12. Related-Party Transactions

      The Company has the aforementioned subordinated capital note payable to BOS(USA) totaling $54,000 and $48,000 at December 31, 2003 and 2002, respectively (see note 8). Interest costs incurred on such subordinated capital note payable totaled $8,725, $6,169 and $2,564 for the periods ended December 31, 2003, 2002, and 2001, respectively.

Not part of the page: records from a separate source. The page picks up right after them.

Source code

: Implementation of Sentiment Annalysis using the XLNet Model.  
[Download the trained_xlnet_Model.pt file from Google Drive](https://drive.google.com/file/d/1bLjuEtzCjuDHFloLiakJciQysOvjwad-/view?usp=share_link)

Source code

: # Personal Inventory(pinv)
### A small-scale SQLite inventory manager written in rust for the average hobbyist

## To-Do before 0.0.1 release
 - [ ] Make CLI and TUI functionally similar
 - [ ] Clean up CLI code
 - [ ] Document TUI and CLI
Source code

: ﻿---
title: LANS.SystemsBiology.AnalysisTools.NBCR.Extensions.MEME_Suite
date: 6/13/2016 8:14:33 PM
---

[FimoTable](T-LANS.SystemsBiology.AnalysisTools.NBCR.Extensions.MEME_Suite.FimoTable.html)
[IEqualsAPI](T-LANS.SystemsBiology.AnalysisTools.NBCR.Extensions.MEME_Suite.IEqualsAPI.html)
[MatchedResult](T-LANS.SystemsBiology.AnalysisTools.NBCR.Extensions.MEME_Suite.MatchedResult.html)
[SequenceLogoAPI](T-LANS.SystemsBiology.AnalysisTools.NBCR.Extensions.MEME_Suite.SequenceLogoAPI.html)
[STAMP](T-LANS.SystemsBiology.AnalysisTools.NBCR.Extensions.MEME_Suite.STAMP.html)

      Additionally, the Company has letters of credit issued by Bank of Scotland, as discussed in note 11. Fees associated with these letters totaled $3,248, $997 and $65 during 2003, 2002 and 2001, respectively. Interest costs incurred in connection with other debt with BOS(USA) totaled $7,134, $5,880, and $5,115 for the periods ended December 31, 2003, 2002, and 2001, respectively (see note 6).

 
13. Financial Instruments

      SFAS No. 107, Disclosures About Fair Value of Financial Instruments, requires that the Company disclose estimated fair values of its financial instruments. Fair value, estimates, methods, and assumptions are set forth below.

 
     (a)  Cash and Cash Equivalents

      The carrying amount of cash and cash equivalents approximated fair value at December 31, 2003 and 2002 due to the short maturity of these instruments.

 
     (b)  Retail Installment Contracts

      Retail installment contracts are carried at amortized cost at December 31, 2003 and 2002. Retail installment contracts were carried at lower of cost or market value in aggregate at December 31, 2001. The estimated fair value is calculated by using estimated fair values from securitizations of the contracts and discounting projected cash flows using estimated market discount rates that reflect the credit and interest rate risks inherent in the assets at December 31, 2003 and 2002. The carrying value of the retail installment contracts was $623,389 and $367,520 at December 31, 2003 and 2002, respectively. The estimated fair value of the retail installment contracts was $674,000 and $398,000 at December 31, 2003 and 2002, respectively.

 
     (c)  Notes Payable and Subordinated Capital Note

      The fair value of the Company’s notes payable related to securitized retail installment contracts were $454,980 and $155,393 at December 31, 2003 and 2002, respectively. The fair value of such notes is estimated using discounted cash flow analysis, based on the rate currently being offered for similar transactions with similar credit risks.

      The carrying amount of subordinated capital note at December 31, 2003 and 2002, approximate the fair value. Management believes that the repayment term for similar rate financial instruments with similar credit risks and the stated interest rates at December 31, 2003 and 2002, approximate the market terms for similar credit instruments.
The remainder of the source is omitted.